A blog about fitness, movement, mobility, stretching, nutrition, and happiness!

Friday, April 7, 2017

You Should Be Doing Interval Training (Part 2)

If you haven't read Part 1 yet, start there.  In Part 1, I defined interval training with some quick facts you'll want to know before you start this style of training.  There's also 3 good workouts you can do listed at the end of Part 1!!  If you read Part 1 and tried the workouts, I'm sure you noticed they are not easy, but they should leave you feeling great.  It may take a couple weeks for your body to adapt, but stick with for at least 6 weeks of consistently training and you'll get some amazing results.  You should be doing at least one high intensity interval training session each week.

For our second part, let's talk about how to get the body metabolizing fat.  While there's many personalized benefits and motivations for training, we all do it to look good, feel good, get stronger, and stay healthy.  Most of society is training to lose some weight, or tone up, so let me tell you the best ways to make that happen.  It can get scientific and complicated quickly, so I'll try to keep it basic and helpful here.

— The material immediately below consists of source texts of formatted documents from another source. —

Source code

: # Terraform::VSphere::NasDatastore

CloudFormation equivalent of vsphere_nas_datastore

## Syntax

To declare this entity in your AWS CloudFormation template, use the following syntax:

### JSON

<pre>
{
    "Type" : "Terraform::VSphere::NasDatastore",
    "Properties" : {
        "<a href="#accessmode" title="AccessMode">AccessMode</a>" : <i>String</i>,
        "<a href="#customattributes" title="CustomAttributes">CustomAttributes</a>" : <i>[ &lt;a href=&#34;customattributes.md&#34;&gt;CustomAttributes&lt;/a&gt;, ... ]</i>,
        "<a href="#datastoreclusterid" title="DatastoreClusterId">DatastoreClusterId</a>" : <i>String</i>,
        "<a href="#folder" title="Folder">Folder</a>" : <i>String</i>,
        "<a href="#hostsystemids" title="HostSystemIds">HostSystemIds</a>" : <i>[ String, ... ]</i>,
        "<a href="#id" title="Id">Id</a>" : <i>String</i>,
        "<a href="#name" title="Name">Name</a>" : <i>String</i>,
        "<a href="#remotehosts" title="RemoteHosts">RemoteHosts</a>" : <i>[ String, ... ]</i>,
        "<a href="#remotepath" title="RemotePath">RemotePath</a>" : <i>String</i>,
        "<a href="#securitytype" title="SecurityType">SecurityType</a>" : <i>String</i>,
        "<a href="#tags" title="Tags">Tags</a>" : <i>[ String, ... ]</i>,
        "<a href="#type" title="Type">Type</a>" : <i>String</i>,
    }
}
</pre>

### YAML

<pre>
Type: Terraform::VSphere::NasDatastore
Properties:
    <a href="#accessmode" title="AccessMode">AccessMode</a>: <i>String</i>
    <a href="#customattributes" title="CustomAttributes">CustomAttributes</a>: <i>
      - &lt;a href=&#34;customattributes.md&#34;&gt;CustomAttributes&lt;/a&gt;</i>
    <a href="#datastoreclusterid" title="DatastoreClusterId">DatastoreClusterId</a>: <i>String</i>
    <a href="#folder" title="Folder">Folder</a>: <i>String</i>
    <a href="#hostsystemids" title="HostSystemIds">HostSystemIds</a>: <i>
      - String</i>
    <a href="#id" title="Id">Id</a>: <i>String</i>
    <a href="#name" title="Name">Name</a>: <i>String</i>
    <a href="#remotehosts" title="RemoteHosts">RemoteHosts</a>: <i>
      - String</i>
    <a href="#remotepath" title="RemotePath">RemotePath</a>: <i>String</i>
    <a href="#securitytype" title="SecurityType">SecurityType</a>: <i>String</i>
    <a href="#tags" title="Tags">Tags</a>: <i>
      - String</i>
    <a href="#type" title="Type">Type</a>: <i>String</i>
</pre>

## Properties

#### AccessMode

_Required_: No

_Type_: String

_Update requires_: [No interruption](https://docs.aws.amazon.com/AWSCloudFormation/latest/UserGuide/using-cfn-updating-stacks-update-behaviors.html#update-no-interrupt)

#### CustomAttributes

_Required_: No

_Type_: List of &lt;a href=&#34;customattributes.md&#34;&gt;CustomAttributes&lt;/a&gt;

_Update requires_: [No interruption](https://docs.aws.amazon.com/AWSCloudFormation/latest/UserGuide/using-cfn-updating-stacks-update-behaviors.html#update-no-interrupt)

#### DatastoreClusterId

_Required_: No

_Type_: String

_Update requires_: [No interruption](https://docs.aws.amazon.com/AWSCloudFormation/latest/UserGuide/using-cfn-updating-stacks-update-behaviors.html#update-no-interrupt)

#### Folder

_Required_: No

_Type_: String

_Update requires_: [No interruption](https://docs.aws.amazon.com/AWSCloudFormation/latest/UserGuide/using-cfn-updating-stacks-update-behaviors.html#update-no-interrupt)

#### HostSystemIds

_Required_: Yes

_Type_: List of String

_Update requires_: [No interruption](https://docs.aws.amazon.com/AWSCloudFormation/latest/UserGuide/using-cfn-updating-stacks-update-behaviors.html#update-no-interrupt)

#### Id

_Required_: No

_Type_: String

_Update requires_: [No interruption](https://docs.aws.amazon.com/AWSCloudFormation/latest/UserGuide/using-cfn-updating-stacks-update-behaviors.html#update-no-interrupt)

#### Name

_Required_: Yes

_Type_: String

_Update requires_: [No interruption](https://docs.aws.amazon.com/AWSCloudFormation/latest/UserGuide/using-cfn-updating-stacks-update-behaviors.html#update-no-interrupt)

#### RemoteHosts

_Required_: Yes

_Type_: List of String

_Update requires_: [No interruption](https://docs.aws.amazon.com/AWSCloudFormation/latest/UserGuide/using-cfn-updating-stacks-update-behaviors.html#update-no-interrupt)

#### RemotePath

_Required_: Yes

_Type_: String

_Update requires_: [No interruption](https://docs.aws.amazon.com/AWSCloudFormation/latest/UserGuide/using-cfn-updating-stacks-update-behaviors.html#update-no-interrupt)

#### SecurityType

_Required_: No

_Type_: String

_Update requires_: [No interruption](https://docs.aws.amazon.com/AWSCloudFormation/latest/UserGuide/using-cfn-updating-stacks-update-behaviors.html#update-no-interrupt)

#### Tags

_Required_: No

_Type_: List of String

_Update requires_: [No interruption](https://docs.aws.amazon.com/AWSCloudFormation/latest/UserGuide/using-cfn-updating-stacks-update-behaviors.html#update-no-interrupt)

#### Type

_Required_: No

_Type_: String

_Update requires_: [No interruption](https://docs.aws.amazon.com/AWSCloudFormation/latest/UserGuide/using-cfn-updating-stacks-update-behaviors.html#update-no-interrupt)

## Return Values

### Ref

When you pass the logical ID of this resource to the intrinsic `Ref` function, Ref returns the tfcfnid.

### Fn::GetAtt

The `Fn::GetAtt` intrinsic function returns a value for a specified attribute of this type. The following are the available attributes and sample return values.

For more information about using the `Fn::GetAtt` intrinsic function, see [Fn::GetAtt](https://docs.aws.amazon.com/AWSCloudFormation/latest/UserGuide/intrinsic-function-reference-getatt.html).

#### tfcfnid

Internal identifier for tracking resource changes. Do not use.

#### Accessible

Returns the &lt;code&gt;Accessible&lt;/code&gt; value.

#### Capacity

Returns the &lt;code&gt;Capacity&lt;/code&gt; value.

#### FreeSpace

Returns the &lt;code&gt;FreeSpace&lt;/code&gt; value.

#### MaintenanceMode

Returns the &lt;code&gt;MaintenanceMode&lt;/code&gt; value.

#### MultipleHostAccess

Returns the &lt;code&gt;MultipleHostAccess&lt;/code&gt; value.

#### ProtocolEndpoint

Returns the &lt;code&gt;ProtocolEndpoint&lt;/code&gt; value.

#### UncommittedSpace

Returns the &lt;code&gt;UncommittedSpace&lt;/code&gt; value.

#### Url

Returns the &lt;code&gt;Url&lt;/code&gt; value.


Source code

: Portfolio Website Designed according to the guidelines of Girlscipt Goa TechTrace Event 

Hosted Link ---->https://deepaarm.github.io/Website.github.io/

The body needs oxygen to burn fat.  This is known as the oxidative system, or aerobic system.  The body has three many energy systems it uses to keep you going, no matter the activity.  If it needs energy quickly it looks to carbohydrates to keep you going.  If it's long duration, it will tap into the fat stores for energy.  This would have you thinking that long runs at a steady pace would burn the most fat.  While that is true, it's not the most efficient and doing those long runs just to accomplish a lean physique is VERY time consuming.  What if you could build strength, burn fat, improve your endurance, and gain more energy all in about 20 minutes of effort (vs. 1-2 hours of steady pace runs).

  Image result for sprinter vs marathon physique

Enter interval training!!!  Interval training is effective because it challenges the mitochondria in the muscle, makes the enzymes and fat burning hormones kick in, and the overall strength building needed to get through the intervals turns your body into a fat burning machine!  During training your body ends up using all the carbohydrate and stored muscle energy during the workout.  This means it needs to replenish those energy stores, so while you are resting and going on about your day, your body is using fat as energy to replenish the muscle glycogen.  In short, carbs get used during the exercise, fat gets burned at rest.  This is the perfect situation for anyone looking to lose weight.  You must train your body which forms of food to store as fat and which ones to burn as energy.  When you eat properly, healthy, and supply your body with enough carbs, this helps promote a lean physique when in combination with interval training.  Carbs are not the enemy, carbs are the solution and absolutely necessary when you do interval training.  So check out Part 1 for 3 great workouts and know that you'll be burning fat while you rest!